— Problem to work on —
Pictures appear in the records below; write out everything else exactly.

— Data listing —
=======

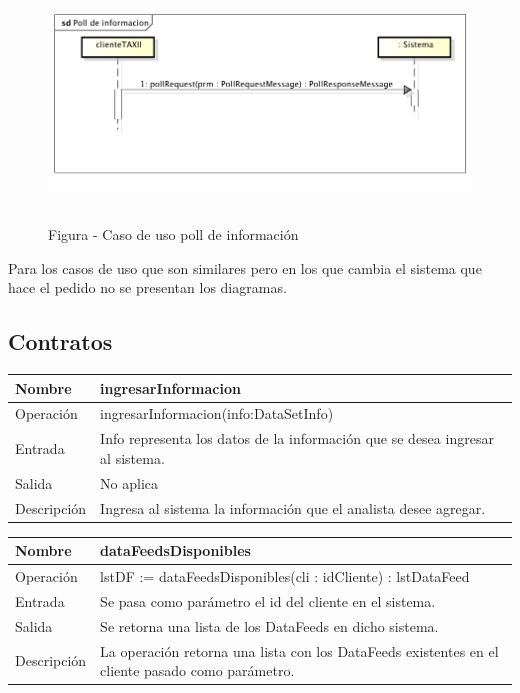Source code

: \documentclass[11pt]{article}
\newcounter{Figura}
\renewcommand\theFigura{\arabic{Figura}}
\begin{document}
\begin{figure}[h!]
    \centering
        \includegraphics[width=5.7638in,height=2.5055in]{Analisisdelproblema-img/Analisisdelproblema-img010.png}
        Figura \stepcounter{Figura}{\theFigura} - Caso de uso poll de información
\end{figure}
\newpage
Para los casos de uso que son similares pero en los que cambia el sistema que hace el pedido no se presentan los diagramas.
\newpage
\subsection[Contratos]{Contratos}
\bigskip

\begin{flushleft}
\tablefirsthead{}
\tablehead{}
\tabletail{}
\tablelasttail{}
\begin{supertabular}{|m{1.0115598in}|m{4.7441597in}|}
\hline
Nombre &
ingresarInformacion\\\hline
Operación &
ingresarInformacion(info:DataSetInfo)\\\hline
Entrada &
Info representa los datos de la información que se desea ingresar al sistema.\\\hline
Salida &
No aplica\\\hline
Descripción &
Ingresa al sistema la información que el analista desee agregar.\\\hline
\end{supertabular}
\end{flushleft}

\bigskip

\begin{flushleft}
\tablefirsthead{}
\tablehead{}
\tabletail{}
\tablelasttail{}
\begin{supertabular}{|m{1.0115598in}|m{4.7441597in}|}
\hline
Nombre &
dataFeedsDisponibles\\\hline
Operación &
lstDF := dataFeedsDisponibles(cli : idCliente) : lstDataFeed\\\hline
Entrada &
Se pasa como parámetro el id del cliente en el sistema.\\\hline
Salida &
Se retorna una lista de los DataFeeds en dicho sistema.\\\hline
Descripción &
La operación retorna una lista con los DataFeeds existentes en el cliente pasado como parámetro.\\\hline
\end{supertabular}
\end{flushleft}
\end{document}
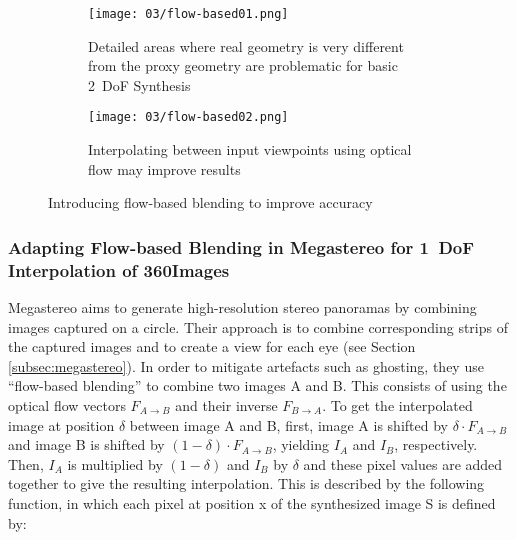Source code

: \begin{figure}
\centering
    \hfill
    \begin{subfigure}[t]{0.4\textwidth}            
            \centering
            \texttt{[image: 03/flow-based01.png]}
            \caption{Detailed areas where real geometry is very different from the proxy geometry are problematic for basic 2~DoF Synthesis}
    \end{subfigure}%
    \hfill
    \begin{subfigure}[t]{0.4\textwidth}
            \centering
            \texttt{[image: 03/flow-based02.png]}
            \caption{Interpolating between input viewpoints using optical flow may improve results}
    \end{subfigure}
    \hfill
    \hfill
  \caption[Flow-based blending to improve accuracy in close, detailed areas]{Introducing flow-based blending to improve accuracy} \label{fig:flow-based-mot}
\end{figure}


\subsubsection{Adapting Flow-based Blending in Megastereo for 1~DoF Interpolation of 360\degree Images}
Megastereo \cite{megastereo} aims to generate high-resolution stereo panoramas by combining images captured on a circle. Their approach is to combine corresponding strips of the captured images and to create a view for each eye (see Section \ref{subsec:megastereo}). In order to mitigate artefacts such as ghosting, they use ``flow-based blending'' to combine two images A and B. This consists of using the optical flow vectors $F_{A\rightarrow B}$ and their inverse $F_{B\rightarrow A}$. To get the interpolated image at position $\delta$ between image A and B, first, image A is shifted by $\delta \cdot F_{A\to B}$ and image B is shifted by $(1 - \delta) \cdot F_{A\to B}$, yielding $I_A$ and $I_B$, respectively. Then, $I_A$ is multiplied by $(1-\delta)$ and $I_B$ by $\delta$ and these pixel values are added together to give the resulting interpolation. This is described by the following function, in which each pixel at position x of the synthesized image S is defined by: 

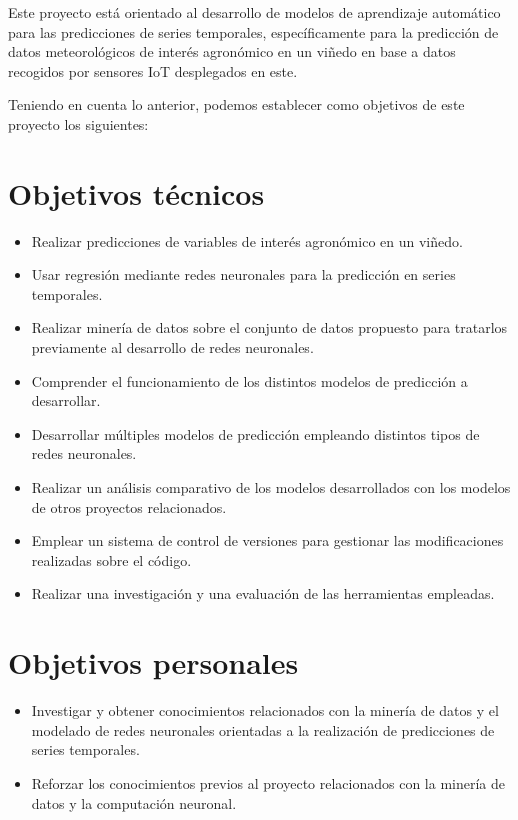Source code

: 

Este proyecto está orientado al desarrollo de modelos de aprendizaje automático para las predicciones de series temporales, específicamente para la predicción de datos meteorológicos de interés agronómico en un viñedo en base a datos recogidos por sensores IoT desplegados en este.

\par

Teniendo en cuenta lo anterior, podemos establecer como objetivos de este proyecto los siguientes:

\section{Objetivos técnicos}

\begin{itemize}
    \item Realizar predicciones de variables de interés agronómico en un viñedo.
    \item Usar regresión mediante redes neuronales para la predicción en series temporales.
    \item Realizar minería de datos sobre el conjunto de datos propuesto para tratarlos previamente al desarrollo de redes neuronales.
    \item Comprender el funcionamiento de los distintos modelos de predicción a desarrollar.
    \item Desarrollar múltiples modelos de predicción empleando distintos tipos de redes neuronales.
    \item Realizar un análisis comparativo de los modelos desarrollados con los modelos de otros proyectos relacionados.
    \item Emplear un sistema de control de versiones para gestionar las modificaciones realizadas sobre el código.
    \item Realizar una investigación y una evaluación de las herramientas empleadas.
\end{itemize}

\section{Objetivos personales}

\begin{itemize}
    \item Investigar y obtener conocimientos relacionados con la minería de datos y el modelado de redes neuronales orientadas a la realización de predicciones de series temporales.
    \item Reforzar los conocimientos previos al proyecto relacionados con la minería de datos y la computación neuronal.
\end{itemize}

=======

— Problem solution —
Source code

: \documentclass[11pt]{article}
\newcounter{Figura}
\renewcommand\theFigura{\arabic{Figura}}
\begin{document}
\begin{figure}[h!]
    \centering
        \includegraphics[width=5.7638in,height=2.5055in]{Analisisdelproblema-img/Analisisdelproblema-img010.png}
        Figura \stepcounter{Figura}{\theFigura} - Caso de uso poll de información
\end{figure}
\newpage
Para los casos de uso que son similares pero en los que cambia el sistema que hace el pedido no se presentan los diagramas.
\newpage
\subsection[Contratos]{Contratos}
\bigskip

\begin{flushleft}
\tablefirsthead{}
\tablehead{}
\tabletail{}
\tablelasttail{}
\begin{supertabular}{|m{1.0115598in}|m{4.7441597in}|}
\hline
Nombre &
ingresarInformacion\\\hline
Operación &
ingresarInformacion(info:DataSetInfo)\\\hline
Entrada &
Info representa los datos de la información que se desea ingresar al sistema.\\\hline
Salida &
No aplica\\\hline
Descripción &
Ingresa al sistema la información que el analista desee agregar.\\\hline
\end{supertabular}
\end{flushleft}

\bigskip

\begin{flushleft}
\tablefirsthead{}
\tablehead{}
\tabletail{}
\tablelasttail{}
\begin{supertabular}{|m{1.0115598in}|m{4.7441597in}|}
\hline
Nombre &
dataFeedsDisponibles\\\hline
Operación &
lstDF := dataFeedsDisponibles(cli : idCliente) : lstDataFeed\\\hline
Entrada &
Se pasa como parámetro el id del cliente en el sistema.\\\hline
Salida &
Se retorna una lista de los DataFeeds en dicho sistema.\\\hline
Descripción &
La operación retorna una lista con los DataFeeds existentes en el cliente pasado como parámetro.\\\hline
\end{supertabular}
\end{flushleft}
\end{document}
Source code

: \begin{figure}
\centering
    \hfill
    \begin{subfigure}[t]{0.4\textwidth}            
            \centering
            \texttt{[image: 03/flow-based01.png]}
            \caption{Detailed areas where real geometry is very different from the proxy geometry are problematic for basic 2~DoF Synthesis}
    \end{subfigure}%
    \hfill
    \begin{subfigure}[t]{0.4\textwidth}
            \centering
            \texttt{[image: 03/flow-based02.png]}
            \caption{Interpolating between input viewpoints using optical flow may improve results}
    \end{subfigure}
    \hfill
    \hfill
  \caption[Flow-based blending to improve accuracy in close, detailed areas]{Introducing flow-based blending to improve accuracy} \label{fig:flow-based-mot}
\end{figure}


\subsubsection{Adapting Flow-based Blending in Megastereo for 1~DoF Interpolation of 360\degree Images}
Megastereo \cite{megastereo} aims to generate high-resolution stereo panoramas by combining images captured on a circle. Their approach is to combine corresponding strips of the captured images and to create a view for each eye (see Section \ref{subsec:megastereo}). In order to mitigate artefacts such as ghosting, they use ``flow-based blending'' to combine two images A and B. This consists of using the optical flow vectors $F_{A\rightarrow B}$ and their inverse $F_{B\rightarrow A}$. To get the interpolated image at position $\delta$ between image A and B, first, image A is shifted by $\delta \cdot F_{A\to B}$ and image B is shifted by $(1 - \delta) \cdot F_{A\to B}$, yielding $I_A$ and $I_B$, respectively. Then, $I_A$ is multiplied by $(1-\delta)$ and $I_B$ by $\delta$ and these pixel values are added together to give the resulting interpolation. This is described by the following function, in which each pixel at position x of the synthesized image S is defined by: 

Source code

: 

Este proyecto está orientado al desarrollo de modelos de aprendizaje automático para las predicciones de series temporales, específicamente para la predicción de datos meteorológicos de interés agronómico en un viñedo en base a datos recogidos por sensores IoT desplegados en este.

\par

Teniendo en cuenta lo anterior, podemos establecer como objetivos de este proyecto los siguientes:

\section{Objetivos técnicos}

\begin{itemize}
    \item Realizar predicciones de variables de interés agronómico en un viñedo.
    \item Usar regresión mediante redes neuronales para la predicción en series temporales.
    \item Realizar minería de datos sobre el conjunto de datos propuesto para tratarlos previamente al desarrollo de redes neuronales.
    \item Comprender el funcionamiento de los distintos modelos de predicción a desarrollar.
    \item Desarrollar múltiples modelos de predicción empleando distintos tipos de redes neuronales.
    \item Realizar un análisis comparativo de los modelos desarrollados con los modelos de otros proyectos relacionados.
    \item Emplear un sistema de control de versiones para gestionar las modificaciones realizadas sobre el código.
    \item Realizar una investigación y una evaluación de las herramientas empleadas.
\end{itemize}

\section{Objetivos personales}

\begin{itemize}
    \item Investigar y obtener conocimientos relacionados con la minería de datos y el modelado de redes neuronales orientadas a la realización de predicciones de series temporales.
    \item Reforzar los conocimientos previos al proyecto relacionados con la minería de datos y la computación neuronal.
\end{itemize}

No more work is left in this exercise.